Rock’n’roll’s ultimate lead singer takes his rightful place in the SydArthur Festival as the High Magician who dealt directly in duende. Duende: the arcane, elusive spirit-muse of evocation, that “mysterious power that everyone feels but no philosopher can explain,” as Federico García Lorca would have it. The artist possesses it, but – perhaps even more so – he is possessed by it. Mick Jagger summoned it, battled with it, merged with it and, as a consequence, re-paganised the West. This strutting, sashaying, seductive, provocative, confrontational, vulgar and slightly diabolical femmie peacock stirred in a public just barely getting used to the be-suited and hand-holding Beatles something heathen, visceral and ecstatic. His wanton movements, his subversive subject matter, and the boundary-pushing way he dared to look – this was the deliberate self-creation of nothing less than a Sexual Revolutionary. What could have been more terrifying to the older generation than this big-lipped girlie-looking man demanding Satisfaction? We can in no way underestimate the effect of Jagger’s one-man revolution – for the fire that he started was downright Promethean.

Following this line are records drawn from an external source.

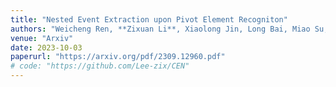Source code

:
 ```yaml
---
title: "Nested Event Extraction upon Pivot Element Recogniton"
authors: "Weicheng Ren, **Zixuan Li**, Xiaolong Jin, Long Bai, Miao Su, Yantao Liu, Saiping Guan, Jiafeng Guo, Xueqi Cheng"
venue: "Arxiv"
date: 2023-10-03
paperurl: "https://arxiv.org/pdf/2309.12960.pdf"
# code: "https://github.com/Lee-zix/CEN"
---
```

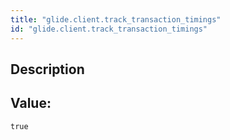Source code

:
 ```yaml
---
title: "glide.client.track_transaction_timings"
id: "glide.client.track_transaction_timings"
---
```

## Description



## Value: 
```
true
```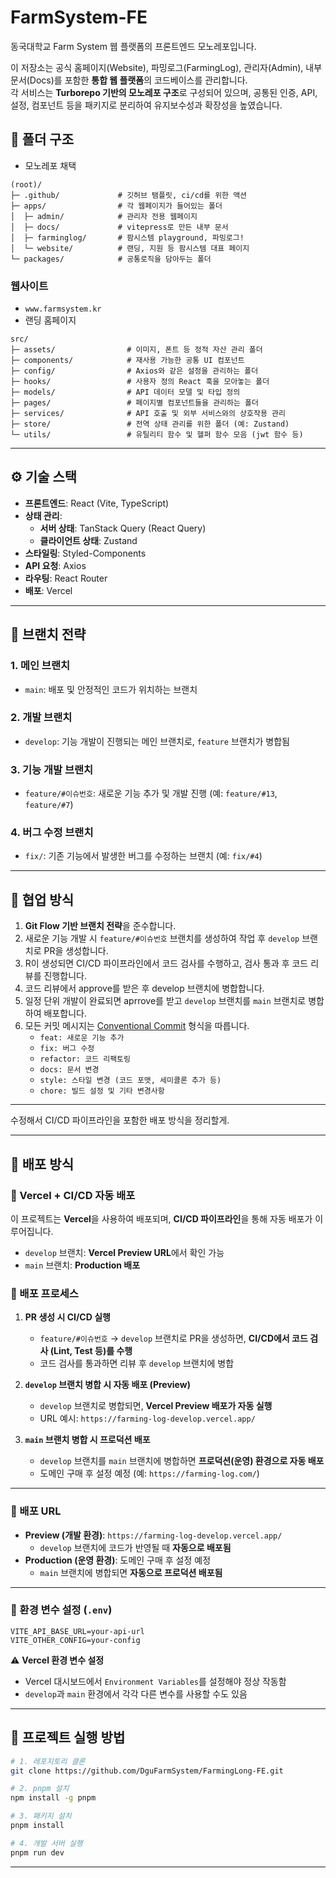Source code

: # FarmSystem-FE
동국대학교 Farm System 웹 플랫폼의 프론트엔드 모노레포입니다.

이 저장소는 공식 홈페이지(Website), 파밍로그(FarmingLog), 관리자(Admin), 내부 문서(Docs)를 포함한 **통합 웹 플랫폼**의 코드베이스를 관리합니다.  
각 서비스는 **Turborepo 기반의 모노레포 구조**로 구성되어 있으며, 공통된 인증, API, 설정, 컴포넌트 등을 패키지로 분리하여 유지보수성과 확장성을 높였습니다.


## 📁 폴더 구조
- 모노레포 채택
```
(root)/
├─ .github/             # 깃허브 탬플릿, ci/cd를 위한 액션
├─ apps/                # 각 웹페이지가 들어있는 폴더
│  ├─ admin/            # 관리자 전용 웹페이지
│  ├─ docs/             # vitepress로 만든 내부 문서
│  ├─ farminglog/       # 팜시스템 playground, 파밍로그!
│  └─ website/          # 랜딩, 지원 등 팜시스템 대표 페이지
└─ packages/            # 공통로직을 담아두는 폴더
```

### 웹사이트
- `www.farmsystem.kr`
- 랜딩 홈페이지
```
src/
├─ assets/                # 이미지, 폰트 등 정적 자산 관리 폴더
├─ components/            # 재사용 가능한 공통 UI 컴포넌트
├─ config/                # Axios와 같은 설정을 관리하는 폴더
├─ hooks/                 # 사용자 정의 React 훅을 모아놓는 폴더
├─ models/                # API 데이터 모델 및 타입 정의
├─ pages/                 # 페이지별 컴포넌트들을 관리하는 폴더
├─ services/              # API 호출 및 외부 서비스와의 상호작용 관리
├─ store/                 # 전역 상태 관리를 위한 폴더 (예: Zustand)
└─ utils/                 # 유틸리티 함수 및 헬퍼 함수 모음 (jwt 함수 등)

```

---

## ⚙️ 기술 스택

- **프론트엔드**: React (Vite, TypeScript)
- **상태 관리**:
  - **서버 상태**: TanStack Query (React Query)
  - **클라이언트 상태**: Zustand
- **스타일링**: Styled-Components
- **API 요청**: Axios
- **라우팅**: React Router
- **배포**: Vercel

---

## 📌 브랜치 전략

### 1. **메인 브랜치**

- `main`: 배포 및 안정적인 코드가 위치하는 브랜치

### 2. **개발 브랜치**

- `develop`: 기능 개발이 진행되는 메인 브랜치로, `feature` 브랜치가 병합됨

### 3. **기능 개발 브랜치**

- `feature/#이슈번호`: 새로운 기능 추가 및 개발 진행 (예: `feature/#13`, `feature/#7`)

### 4. **버그 수정 브랜치**

- `fix/`: 기존 기능에서 발생한 버그를 수정하는 브랜치 (예: `fix/#4`)

---

## 👥 협업 방식

1. **Git Flow 기반 브랜치 전략**을 준수합니다.
2. 새로운 기능 개발 시 `feature/#이슈번호` 브랜치를 생성하여 작업 후 `develop` 브랜치로 PR을 생성합니다.
3. R이 생성되면 CI/CD 파이프라인에서 코드 검사를 수행하고, 검사 통과 후 코드 리뷰를 진행합니다.
4. 코드 리뷰에서 approve를 받은 후 develop 브랜치에 병합합니다.
5. 일정 단위 개발이 완료되면 aprrove를 받고 `develop` 브랜치를 `main` 브랜치로 병합하여 배포합니다.
6. 모든 커밋 메시지는 [Conventional Commit](https://www.conventionalcommits.org/en/v1.0.0/) 형식을 따릅니다.
   - `feat: 새로운 기능 추가`
   - `fix: 버그 수정`
   - `refactor: 코드 리팩토링`
   - `docs: 문서 변경`
   - `style: 스타일 변경 (코드 포맷, 세미콜론 추가 등)`
   - `chore: 빌드 설정 및 기타 변경사항`

---

수정해서 CI/CD 파이프라인을 포함한 배포 방식을 정리할게.

---

## 🚀 배포 방식

### 📍 Vercel + CI/CD 자동 배포

이 프로젝트는 **Vercel**을 사용하여 배포되며, **CI/CD 파이프라인**을 통해 자동 배포가 이루어집니다.

- `develop` 브랜치: **Vercel Preview URL**에서 확인 가능
- `main` 브랜치: **Production 배포**

### 📌 배포 프로세스

1. **PR 생성 시 CI/CD 실행**

   - `feature/#이슈번호` → `develop` 브랜치로 PR을 생성하면, **CI/CD에서 코드 검사 (Lint, Test 등)를 수행**
   - 코드 검사를 통과하면 리뷰 후 `develop` 브랜치에 병합

2. **`develop` 브랜치 병합 시 자동 배포 (Preview)**

   - `develop` 브랜치로 병합되면, **Vercel Preview 배포가 자동 실행**
   - URL 예시: `https://farming-log-develop.vercel.app/`

3. **`main` 브랜치 병합 시 프로덕션 배포**
   - `develop` 브랜치를 `main` 브랜치에 병합하면 **프로덕션(운영) 환경으로 자동 배포**
   - 도메인 구매 후 설정 예정 (예: `https://farming-log.com/`)

---

### 📌 배포 URL

- **Preview (개발 환경)**: `https://farming-log-develop.vercel.app/`
  - `develop` 브랜치에 코드가 반영될 때 **자동으로 배포됨**
- **Production (운영 환경)**: 도메인 구매 후 설정 예정
  - `main` 브랜치에 병합되면 **자동으로 프로덕션 배포됨**

---

### 🔧 환경 변수 설정 (`.env`)

```env
VITE_API_BASE_URL=your-api-url
VITE_OTHER_CONFIG=your-config
```

⚠ **Vercel 환경 변수 설정**

- Vercel 대시보드에서 `Environment Variables`를 설정해야 정상 작동함
- `develop`과 `main` 환경에서 각각 다른 변수를 사용할 수도 있음

---

## 📢 프로젝트 실행 방법

```bash
# 1. 레포지토리 클론
git clone https://github.com/DguFarmSystem/FarmingLong-FE.git

# 2. pnpm 설치
npm install -g pnpm

# 3. 패키지 설치
pnpm install

# 4. 개발 서버 실행
pnpm run dev
```

---
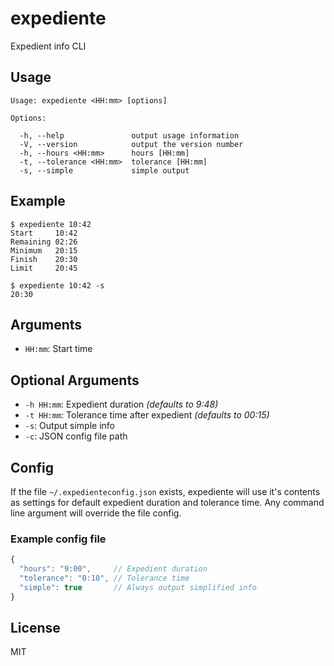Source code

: # expediente
Expedient info CLI

## Usage ##
```
Usage: expediente <HH:mm> [options]

Options:

  -h, --help               output usage information
  -V, --version            output the version number
  -h, --hours <HH:mm>      hours [HH:mm]
  -t, --tolerance <HH:mm>  tolerance [HH:mm]
  -s, --simple             simple output
```

## Example
```
$ expediente 10:42
Start     10:42
Remaining 02:26
Minimum   20:15
Finish    20:30
Limit     20:45

$ expediente 10:42 -s
20:30
```

## Arguments
- `HH:mm`: Start time

## Optional Arguments
- `-h HH:mm`: Expedient duration *(defaults to 9:48)*
- `-t HH:mm`: Tolerance time after expedient *(defaults to 00:15)*
- `-s`: Output simple info
- `-c`: JSON config file path

## Config
If the file `~/.expedienteconfig.json` exists, expediente will
use it's contents as settings for default expedient duration
and tolerance time. Any command line argument will override the file config.

### Example config file
```javascript
{
  "hours": "9:00",     // Expedient duration
  "tolerance": "0:10", // Tolerance time
  "simple": true       // Always output simplified info
}
```

## License
MIT
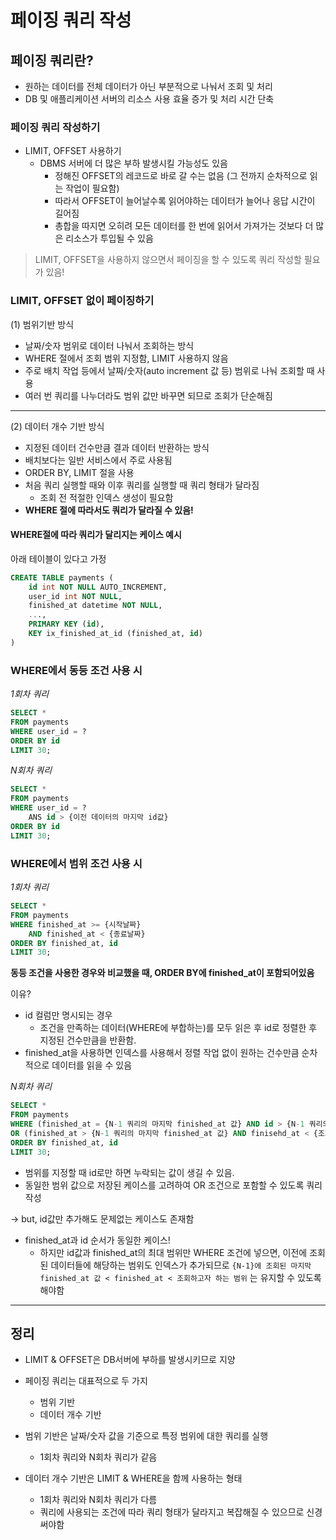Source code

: # 페이징 쿼리 작성

## 페이징 쿼리란?
- 원하는 데이터를 전체 데이터가 아닌 부분적으로 나눠서 조회 및 처리
- DB 및 애플리케이션 서버의 리소스 사용 효율 증가 및 처리 시간 단축

### 페이징 쿼리 작성하기
- LIMIT, OFFSET 사용하기
    - DBMS 서버에 더 많은 부하 발생시킬 가능성도 있음
        - 정해진 OFFSET의 레코드로 바로 갈 수는 없음 (그 전까지 순차적으로 읽는 작업이 필요함)
        - 따라서 OFFSET이 늘어날수록 읽어야하는 데이터가 늘어나 응답 시간이 길어짐
        - 총합을 따지면 오히려 모든 데이터를 한 번에 읽어서 가져가는 것보다 더 많은 리소스가 투입될 수 있음

> LIMIT, OFFSET을 사용하지 않으면서 페이징을 할 수 있도록 쿼리 작성할 필요가 있음!

### LIMIT, OFFSET 없이 페이징하기

(1) 범위기반 방식
- 날짜/숫자 범위로 데이터 나눠서 조회하는 방식
- WHERE 절에서 조회 범위 지정함, LIMIT 사용하지 않음 
- 주로 배치 작업 등에서 날짜/숫자(auto increment 값 등) 범위로 나눠 조회할 때 사용
- 여러 번 쿼리를 나누더라도 범위 값만 바꾸면 되므로 조회가 단순해짐

___

(2) 데이터 개수 기반 방식
- 지정된 데이터 건수만큼 결과 데이터 반환하는 방식
- 배치보다는 일반 서비스에서 주로 사용됨
- ORDER BY, LIMIT 절을 사용
- 처음 쿼리 실행할 때와 이후 쿼리를 실행할 때 쿼리 형태가 달라짐
    - 조회 전 적절한 인덱스 생성이 필요함    
- **WHERE 절에 따라서도 쿼리가 달라질 수 있음!**


#### WHERE절에 따라 쿼리가 달리지는 케이스 예시

아래 테이블이 있다고 가정

```sql
CREATE TABLE payments (
    id int NOT NULL AUTO_INCREMENT,
    user_id int NOT NULL,
    finished_at datetime NOT NULL,
    ...,
    PRIMARY KEY (id),
    KEY ix_finished_at_id (finished_at, id)
)
```
### WHERE에서 동등 조건 사용 시
_1회차 쿼리_
```sql
SELECT *
FROM payments
WHERE user_id = ?
ORDER BY id
LIMIT 30;
```

_N회차 쿼리_
```sql
SELECT *
FROM payments
WHERE user_id = ?
    ANS id > {이전 데이터의 마지막 id값}
ORDER BY id
LIMIT 30;
```

### WHERE에서 범위 조건 사용 시

_1회차 쿼리_
```sql
SELECT *
FROM payments
WHERE finished_at >= {시작날짜}
    AND finished_at < {종료날짜}
ORDER BY finished_at, id
LIMIT 30;
```
**동등 조건을 사용한 경우와 비교했을 때, ORDER BY에 finished_at이 포함되어있음**

이유?
- id 컬럼만 명시되는 경우
    - 조건을 만족하는 데이터(WHERE에 부합하는)를 모두 읽은 후 id로 정렬한 후 지정된 건수만큼을 반환함.
- finished_at을 사용하면 인덱스를 사용해서 정렬 작업 없이 원하는 건수만큼 순차적으로 데이터를 읽을 수 있음

_N회차 쿼리_
```sql
SELECT *
FROM payments
WHERE (finished_at = {N-1 쿼리의 마지막 finished_at 값} AND id > {N-1 쿼리의 마지막 id 값} 
OR (finished_at > {N-1 쿼리의 마지막 finished_at 값} AND finisehd_at < {조회할 범위}))
ORDER BY finished_at, id
LIMIT 30;
```

- 범위를 지정할 때 id로만 하면 누락되는 값이 생길 수 있음.
- 동일한 범위 값으로 저장된 케이스를 고려하여 OR 조건으로 포함할 수 있도록 쿼리 작성

-> but, id값만 추가해도 문제없는 케이스도 존재함
- finished_at과 id 순서가 동일한 케이스!
    - 하지만 id값과 finished_at의 최대 범위만 WHERE 조건에 넣으면, 이전에 조회된 데이터들에 해당하는 범위도 인덱스가 추가되므로 `{N-1}에 조회된 마지막 finished_at 값 < finished_at < 조회하고자 하는 범위` 는 유지할 수 있도록 해야함

___

## 정리
- LIMIT & OFFSET은 DB서버에 부하를 발생시키므로 지양
- 페이징 쿼리는 대표적으로 두 가지
    - 범위 기반
    - 데이터 개수 기반

- 범위 기반은 날짜/숫자 값을 기준으로 특정 범위에 대한 쿼리를 실행
    - 1회차 쿼리와 N회차 쿼리가 같음
- 데이터 개수 기반은 LIMIT & WHERE을 함께 사용하는 형태
    - 1회차 쿼리와 N회차 쿼리가 다름
    - 쿼리에 사용되는 조건에 따라 쿼리 형태가 달라지고 복잡해질 수 있으므로 신경써야함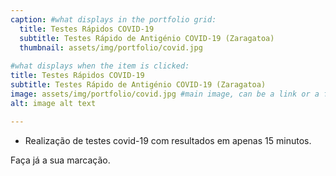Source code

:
 ```yaml
---
caption: #what displays in the portfolio grid:
  title: Testes Rápidos COVID-19
  subtitle: Testes Rápido de Antigénio COVID-19 (Zaragatoa)
  thumbnail: assets/img/portfolio/covid.jpg
  
#what displays when the item is clicked:
title: Testes Rápidos COVID-19
subtitle: Testes Rápido de Antigénio COVID-19 (Zaragatoa)
image: assets/img/portfolio/covid.jpg #main image, can be a link or a file in assets/img/portfolio
alt: image alt text

---
```

- Realização de testes covid-19 com resultados em apenas 15 minutos.

Faça já a sua marcação.

<!-- optional info list (delete if not using): -->

<!-- {:.list-inline} -->
<!-- - Date: -->
<!-- - Client: -->
<!-- - Category: -->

Let’s put Mick Jagger in his mythological place. Like Odin’s requests for knowledge in the tomb of the Grandma, Jagger went directly to the Ur-source for his own sacred information: he demanded of Tina Turner that she teach him to dance like a black woman. Everyone laughed, but still he persisted until it was mastered. And this ritualistic dance would become his incantation – Jagger the incubus, the conjurer, casting his intimate spell over arena-sized audiences. He was the first white rock’n’roller to invoke the Devil as a muse: urged on by his Fates Marianne Faithfull and Anita Pallenberg, Mick Jagger became the whirling dervish aiming to incite a frenzy. This is duende in it its purest form.
Pay no mind to what a twat he is nowadays. Who in their right mind looks to rock’n’rollers for nice heroes? And who can expect to drink from the cup of life without spilling a drop? Mick Jagger is verily a figure worth reclaiming. This Sacred Kleptomaniac culled from black people, women and gays. He looked to the underdogs of society, demanded to legitimise them and made them worthy of admiration and imitation. He was righteous enough to see it, and canny and transgressive enough to do it.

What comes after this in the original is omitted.